(Stored data)
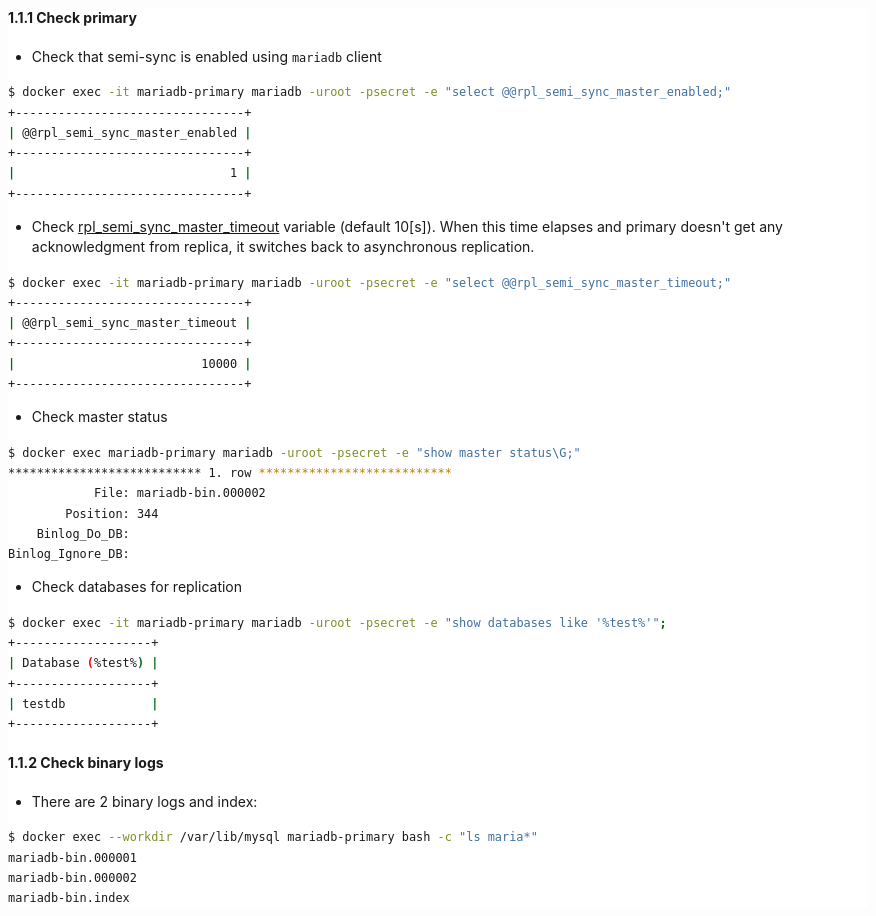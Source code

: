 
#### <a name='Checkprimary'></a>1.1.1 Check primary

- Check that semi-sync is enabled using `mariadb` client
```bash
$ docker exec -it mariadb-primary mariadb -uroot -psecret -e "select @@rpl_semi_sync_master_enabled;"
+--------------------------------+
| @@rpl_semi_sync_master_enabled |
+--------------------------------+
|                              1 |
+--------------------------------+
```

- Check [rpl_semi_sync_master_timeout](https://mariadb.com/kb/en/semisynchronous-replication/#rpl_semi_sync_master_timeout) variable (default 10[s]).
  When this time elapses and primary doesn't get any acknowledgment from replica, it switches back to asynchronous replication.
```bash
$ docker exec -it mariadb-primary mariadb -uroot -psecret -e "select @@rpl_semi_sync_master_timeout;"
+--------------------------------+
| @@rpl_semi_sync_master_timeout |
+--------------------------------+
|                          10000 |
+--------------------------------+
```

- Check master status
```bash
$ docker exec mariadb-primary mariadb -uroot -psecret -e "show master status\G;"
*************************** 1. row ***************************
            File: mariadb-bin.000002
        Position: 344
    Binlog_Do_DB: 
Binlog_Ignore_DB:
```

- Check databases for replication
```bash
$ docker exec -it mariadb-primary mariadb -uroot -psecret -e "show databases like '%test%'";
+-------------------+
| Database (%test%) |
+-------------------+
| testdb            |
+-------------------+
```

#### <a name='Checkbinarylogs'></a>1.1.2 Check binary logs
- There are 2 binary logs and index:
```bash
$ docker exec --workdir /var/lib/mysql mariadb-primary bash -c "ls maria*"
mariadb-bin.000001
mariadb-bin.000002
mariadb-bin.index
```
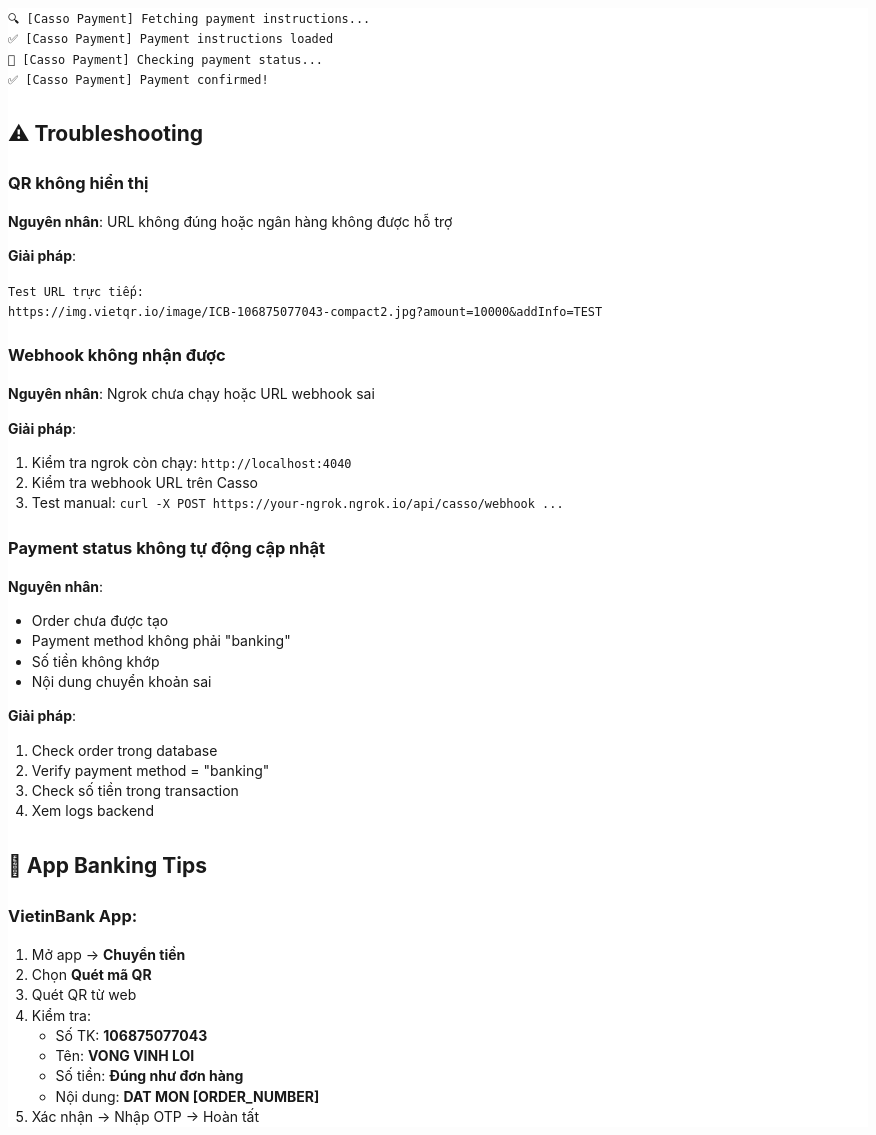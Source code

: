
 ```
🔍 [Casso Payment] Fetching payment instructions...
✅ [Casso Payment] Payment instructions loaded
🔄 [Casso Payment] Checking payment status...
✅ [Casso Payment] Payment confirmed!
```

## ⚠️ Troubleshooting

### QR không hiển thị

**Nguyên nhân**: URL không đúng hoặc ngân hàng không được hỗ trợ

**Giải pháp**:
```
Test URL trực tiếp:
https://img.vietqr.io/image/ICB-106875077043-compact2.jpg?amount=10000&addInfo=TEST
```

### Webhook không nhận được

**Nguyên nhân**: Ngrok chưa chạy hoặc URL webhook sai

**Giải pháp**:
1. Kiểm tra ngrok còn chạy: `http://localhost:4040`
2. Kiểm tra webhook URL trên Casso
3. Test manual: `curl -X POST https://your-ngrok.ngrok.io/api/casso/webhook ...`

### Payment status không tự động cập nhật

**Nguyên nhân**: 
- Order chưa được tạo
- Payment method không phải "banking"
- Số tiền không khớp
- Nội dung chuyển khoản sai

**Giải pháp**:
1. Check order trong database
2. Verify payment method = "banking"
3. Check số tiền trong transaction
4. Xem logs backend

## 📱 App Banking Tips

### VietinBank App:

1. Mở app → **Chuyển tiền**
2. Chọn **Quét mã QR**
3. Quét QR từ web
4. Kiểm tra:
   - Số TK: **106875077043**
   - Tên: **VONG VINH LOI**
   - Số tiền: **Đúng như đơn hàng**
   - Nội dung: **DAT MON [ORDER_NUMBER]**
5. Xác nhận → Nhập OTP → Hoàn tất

→ **What this task involves**: Provide an exact transcript of the lines from the one that holds "- Nội dung chuyển khoản sai" through the final line of the data above.

→ **The completed task**:
- Nội dung chuyển khoản sai

**Giải pháp**:
1. Check order trong database
2. Verify payment method = "banking"
3. Check số tiền trong transaction
4. Xem logs backend

## 📱 App Banking Tips

### VietinBank App:

1. Mở app → **Chuyển tiền**
2. Chọn **Quét mã QR**
3. Quét QR từ web
4. Kiểm tra:
   - Số TK: **106875077043**
   - Tên: **VONG VINH LOI**
   - Số tiền: **Đúng như đơn hàng**
   - Nội dung: **DAT MON [ORDER_NUMBER]**
5. Xác nhận → Nhập OTP → Hoàn tất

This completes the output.